Earth Woman Tarot - faceless figures and earthly cycles
An RWS-based deck in which no faces are drawn. That might sound odd, but it means you can lay your own story into the cards without getting stuck in the expression of one specific character.
Tarn Ellis, a British artist and psychologist, designed this deck with attention to natural rhythms: seasons, moon phases, the ebb and flow of growth and rest. The figures are universal, the symbolism earthy, the colours muted shades of green, brown, blue and ochre yellow.
What you see on the cards
The style is illustrative and clear. Lines are soft, forms organic. No sharp corners, no harsh contrasts. The characters have no faces, which means you are not distracted by emotions someone else has drawn in.

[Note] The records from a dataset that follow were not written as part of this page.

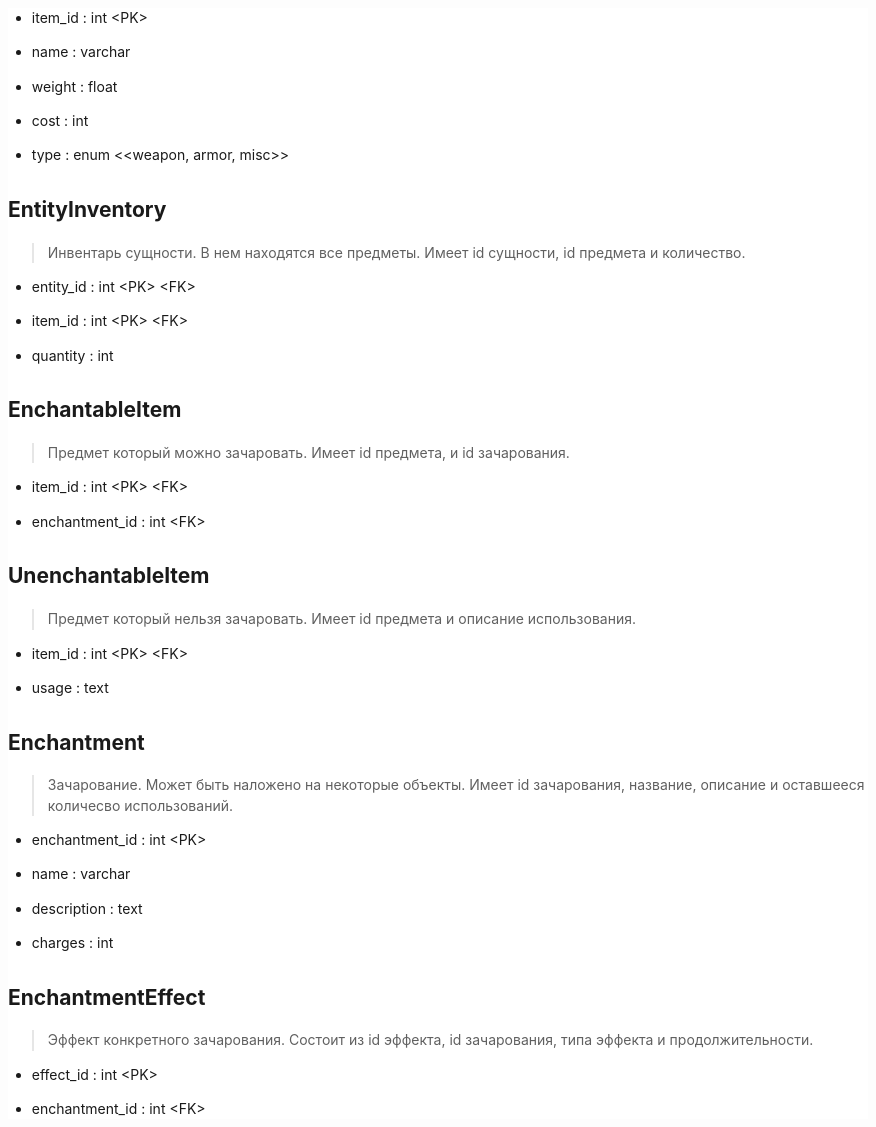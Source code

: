- item_id : int \<PK>

- name : varchar

- weight : float

- cost : int

- type : enum <<weapon, armor, misc>>

## EntityInventory

> Инвентарь сущности. В нем находятся все предметы. Имеет id сущности, id предмета и количество.

- entity_id : int \<PK> \<FK>

- item_id : int \<PK> \<FK>

- quantity : int

## EnchantableItem

> Предмет который можно зачаровать. Имеет id предмета, и id зачарования.

- item_id : int \<PK> \<FK>

- enchantment_id : int \<FK>

## UnenchantableItem

> Предмет который нельзя зачаровать. Имеет id предмета и описание использования.

- item_id : int \<PK> \<FK>

- usage : text

## Enchantment

> Зачарование. Может быть наложено на некоторые объекты. Имеет id зачарования, название, описание и оставшееся количесво использований.

- enchantment_id : int \<PK>

- name : varchar

- description : text

- charges : int

## EnchantmentEffect

> Эффект конкретного зачарования. Состоит из id эффекта, id зачарования, типа эффекта и продолжительности.

- effect_id : int \<PK>

- enchantment_id : int \<FK>
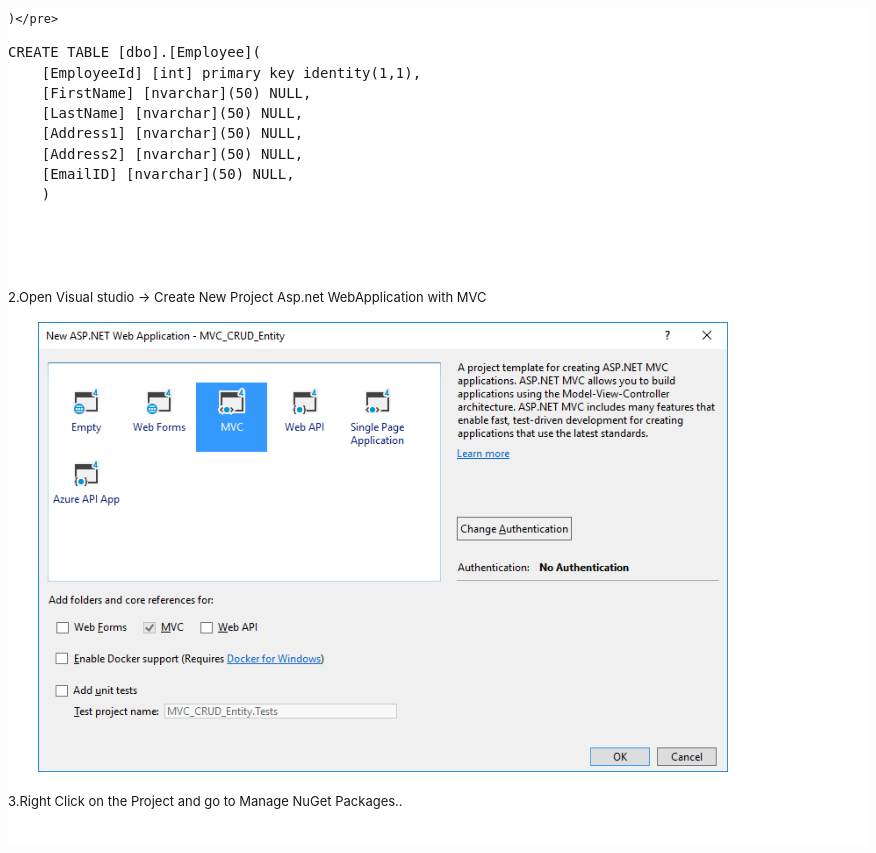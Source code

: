 	)</pre>
<div class="preview">
<pre class="mysql"><span class="sql__keyword">CREATE</span>&nbsp;<span class="sql__keyword">TABLE</span>&nbsp;[<span class="sql__id">dbo</span>].[<span class="sql__id">Employee</span>](&nbsp;
&nbsp;&nbsp;&nbsp;&nbsp;[<span class="sql__id">EmployeeId</span>]&nbsp;[<span class="sql__keyword">int</span>]&nbsp;<span class="sql__keyword">primary</span>&nbsp;<span class="sql__keyword">key</span>&nbsp;<span class="sql__id">identity</span>(<span class="sql__number">1</span>,<span class="sql__number">1</span>),&nbsp;
&nbsp;&nbsp;&nbsp;&nbsp;[<span class="sql__id">FirstName</span>]&nbsp;[<span class="sql__keyword">nvarchar</span>](<span class="sql__number">50</span>)&nbsp;<span class="sql__value">NULL</span>,&nbsp;
&nbsp;&nbsp;&nbsp;&nbsp;[<span class="sql__id">LastName</span>]&nbsp;[<span class="sql__keyword">nvarchar</span>](<span class="sql__number">50</span>)&nbsp;<span class="sql__value">NULL</span>,&nbsp;
&nbsp;&nbsp;&nbsp;&nbsp;[<span class="sql__id">Address1</span>]&nbsp;[<span class="sql__keyword">nvarchar</span>](<span class="sql__number">50</span>)&nbsp;<span class="sql__value">NULL</span>,&nbsp;
&nbsp;&nbsp;&nbsp;&nbsp;[<span class="sql__id">Address2</span>]&nbsp;[<span class="sql__keyword">nvarchar</span>](<span class="sql__number">50</span>)&nbsp;<span class="sql__value">NULL</span>,&nbsp;
&nbsp;&nbsp;&nbsp;&nbsp;[<span class="sql__id">EmailID</span>]&nbsp;[<span class="sql__keyword">nvarchar</span>](<span class="sql__number">50</span>)&nbsp;<span class="sql__value">NULL</span>,&nbsp;
&nbsp;&nbsp;&nbsp;&nbsp;)</pre>
</div>
</em></div>
</div>
<div class="endscriptcode"><em>&nbsp;</em></div>
<p>&nbsp;</p>
<p><span style="font-size:small">2.Open Visual studio -&gt; Create New Project Asp.net WebApplication with MVC</span></p>
<p><img id="186790" src="186790-2018-01-23%20(6).png" alt="" width="750" height="450"></p>
<p><span style="font-size:small">3.Right Click on the Project and go to Manage NuGet Packages..</span></p>
<p>&nbsp;</p>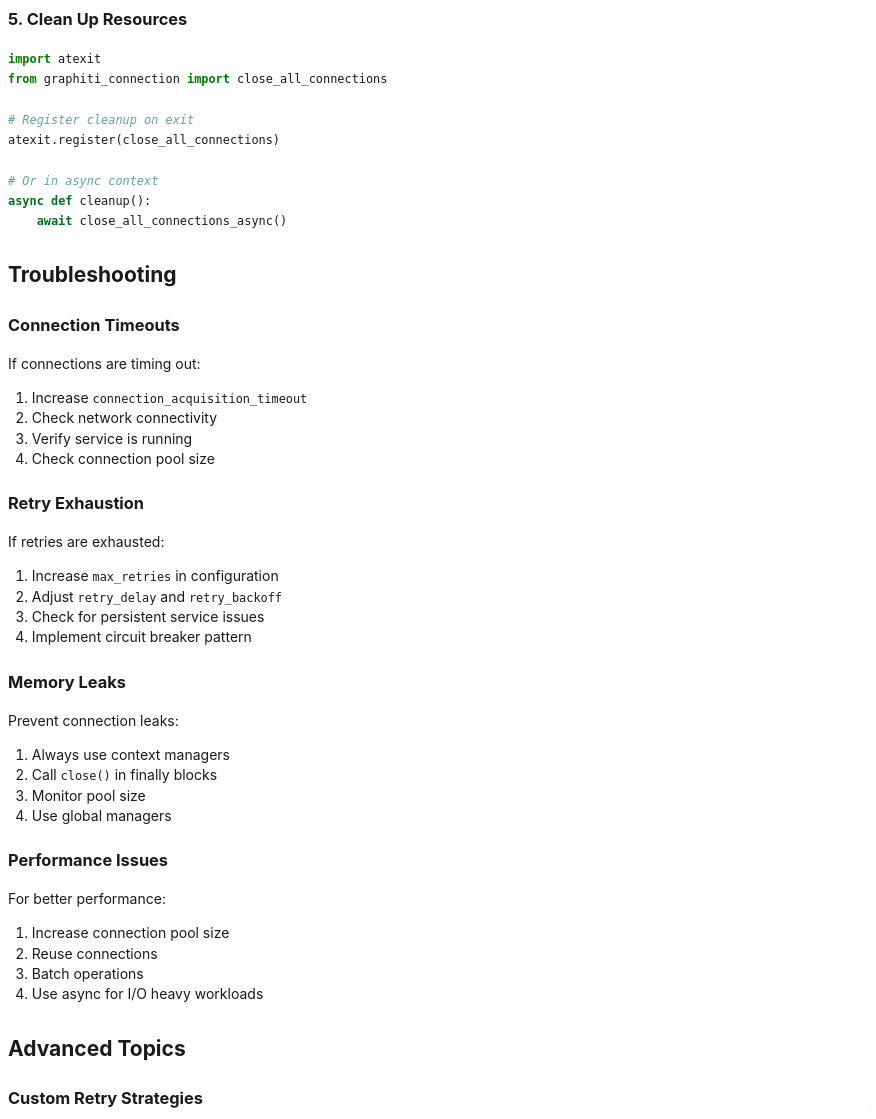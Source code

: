 ### 5. Clean Up Resources

```python
import atexit
from graphiti_connection import close_all_connections

# Register cleanup on exit
atexit.register(close_all_connections)

# Or in async context
async def cleanup():
    await close_all_connections_async()
```

## Troubleshooting

### Connection Timeouts

If connections are timing out:
1. Increase `connection_acquisition_timeout`
2. Check network connectivity
3. Verify service is running
4. Check connection pool size

### Retry Exhaustion

If retries are exhausted:
1. Increase `max_retries` in configuration
2. Adjust `retry_delay` and `retry_backoff`
3. Check for persistent service issues
4. Implement circuit breaker pattern

### Memory Leaks

Prevent connection leaks:
1. Always use context managers
2. Call `close()` in finally blocks
3. Monitor pool size
4. Use global managers

### Performance Issues

For better performance:
1. Increase connection pool size
2. Reuse connections
3. Batch operations
4. Use async for I/O heavy workloads

## Advanced Topics

### Custom Retry Strategies
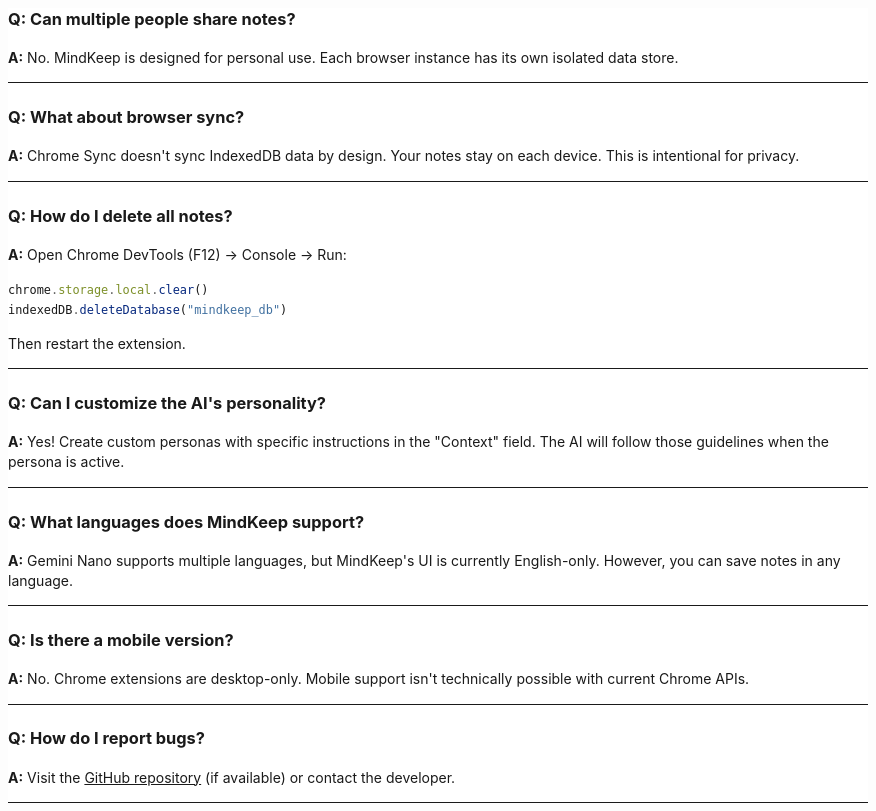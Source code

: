 
### **Q: Can multiple people share notes?**

**A:** No. MindKeep is designed for personal use. Each browser instance has its own isolated data store.

---

### **Q: What about browser sync?**

**A:** Chrome Sync doesn't sync IndexedDB data by design. Your notes stay on each device. This is intentional for privacy.

---

### **Q: How do I delete all notes?**

**A:** Open Chrome DevTools (F12) → Console → Run:

```javascript
chrome.storage.local.clear()
indexedDB.deleteDatabase("mindkeep_db")
```

Then restart the extension.

---

### **Q: Can I customize the AI's personality?**

**A:** Yes! Create custom personas with specific instructions in the "Context" field. The AI will follow those guidelines when the persona is active.

---

### **Q: What languages does MindKeep support?**

**A:** Gemini Nano supports multiple languages, but MindKeep's UI is currently English-only. However, you can save notes in any language.

---

### **Q: Is there a mobile version?**

**A:** No. Chrome extensions are desktop-only. Mobile support isn't technically possible with current Chrome APIs.

---

### **Q: How do I report bugs?**

**A:** Visit the [GitHub repository](https://github.com/your-repo/mind-keep) (if available) or contact the developer.

---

Instead of facial expressions, the cards tell their story through posture, clothing, natural elements and hand gestures. A figure with open arms among flowers. A woman with bowed head by water. Movement without mask.
The attention to seasons and moon phases returns in the illustrations. Some cards clearly show a full moon, others a new moon or a phase in between. It is a subtle layer that makes the deck useful for anyone working with lunar cycles.
How this deck stands apart
Ellis bases her work on the RWS tradition, so the structure is familiar. The Major Arcana follow the known sequence, the Minor Arcana are divided into four elements with the same court cards and numbered cards as in the classic deck.
What is different is the softness. This is not a dark deck, not a mystical fairytale, not an occult symbol book. It is warm, earthy and introverted. The cards do not invite drama, but looking inward.
The matte finish helps with that too. No reflection, no gloss. The cards feel pleasant in the hand and sturdy enough to use often without wearing quickly.
Draw a card at the start of a new season and leave it on your desk for a week. Look occasionally at how the image moves with you through the day.
Who this deck works for
This deck is designed for anyone who wants to strengthen the connection with natural rhythms. The guidebook contains not only card meanings, but also context about Ellis's philosophy and some spreads that respond to seasons and moon phases.
It is accessible for beginners through the RWS structure, but also offers depth for those who have worked with tarot longer and need a quieter register than many modern decks.
The faceless style makes the deck gender-inclusive. Although the title 'Earth Woman' suggests it is aimed at women, it is more a celebration of feminine energy as archetype than as gender. Anyone drawn to earthy symbolism can work with this.
About Tarn Ellis
Tarn Ellis is an artist and psychologist. Her background in psychology is noticeable in how she builds the cards: not as decoration, but as visual stories that leave room for projection and self-reflection.
She travels widely and draws inspiration from different landscapes. That returns in the diversity of natural elements in the deck: forests, water, mountains, plains, flowers and animals alternate.
Specifications
- Number of cards: 78
- Card size: 70 x 120 mm
- Finish: Matte cardstock with rounded corners
- Packaging: Luxury lift-top box with protective inner lining
- Guidebook: Multilingual guide (English as main language), written by Tarn Ellis, with spreads
- Publisher: Lo Scarabeo
- Tradition: Based on Rider-Waite-Smith
Questions we often get
Why are the figures faceless?
Ellis deliberately chose this style so you are not influenced by a fixed facial expression. It makes the cards more universal and leaves more room for your own interpretation.
Which languages are included in the multilingual guidebook?
Lo Scarabeo guidebooks are standard multilingual, with English as the main language and usually also Italian, German, French and Spanish. The cards themselves contain no text.